Name | Type | Content |
---|---|---|
Neutral_Selection | Directory | A directory containing all the cluster of sequences that have undergone neutral selection event |
NonRecombination_files | Directory | A directory containing _results.csv : Recombination detection output file , _formatted.phy and _tree.nwk files needed to run codeml for each of the clusters where recombination is not detected |
Positive_Selection | Directory | A directory containing all the cluster of sequences that have undergone positive selection event |
Purifying_Selection | Directory | A directory containing all the cluster of sequences that have undergone negative selection event |
Recombination_Clusters | Directory | A directory containing _results.csv : Recombination detection output file for each of the clusters where recombination is detected |
concatenated_seq.aln | File | ClustalW format alignment file for all the core, non-redundant, non-recombinant sequences, joined end to end |
concatenated_seq.fas | File | FASTA format alignment file for all the core, non-redundant, non-recombinant sequences, joined end to end |
Pan_matrix.xlsx | File | CD-HIT output, gnerated in amtrix format such that each row represent Cluster number and each column represent each sample.
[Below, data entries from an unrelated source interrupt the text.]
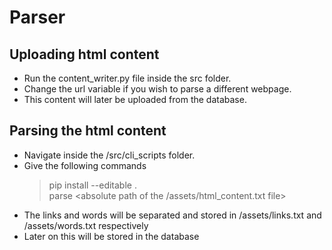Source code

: # Parser
## Uploading html content  
- Run the content_writer.py file inside the src folder.  
- Change the url variable if you wish to parse a different webpage.  
- This content will later be uploaded from the database.  
## Parsing the html content  
- Navigate inside the /src/cli_scripts folder.  
- Give the following commands  
    > pip install --editable .  
    > parse <absolute path of the /assets/html_content.txt file>
- The links and words will be separated and stored in /assets/links.txt and /assets/words.txt respectively
- Later on this will be stored in the database
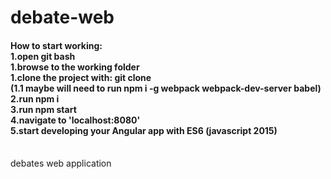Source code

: # debate-web
<h4>
<b>How to start working:</b></br>
1.open git bash</br>
1.browse to the working folder</br>
1.clone the project with: git clone <link> </br>
(1.1 maybe will need to run npm i -g webpack webpack-dev-server babel)</br>
2.run npm i</br>
3.run npm start</br>
4.navigate to 'localhost:8080'</br>
5.start developing your Angular app with ES6 (javascript 2015)</br></br>
</h4>
debates web application
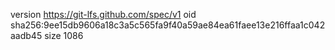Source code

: version https://git-lfs.github.com/spec/v1
oid sha256:9ee15db9606a18c3a5c565fa9f40a59ae84ea61faee13e216ffaa1c042aadb45
size 1086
Background color of each row selected such that green represent ω >= 1,blue represent ω = 0, red represent ω < 1. Those without color are non-core/recombinant clusters |
RDP_error.tsv | File | Cluster numbers for which Recombination could not be detected because there were less than three unique sequences in the cluster |
Selection_table.tsv | File | A matrix with ω value for the clusters |
This project is licensed under the GNU GPLv3 License. See the LICENSE file for details.
This README file includes more detailed instructions for installation and usage, and it ensures that the content is well-organized and easy to follow.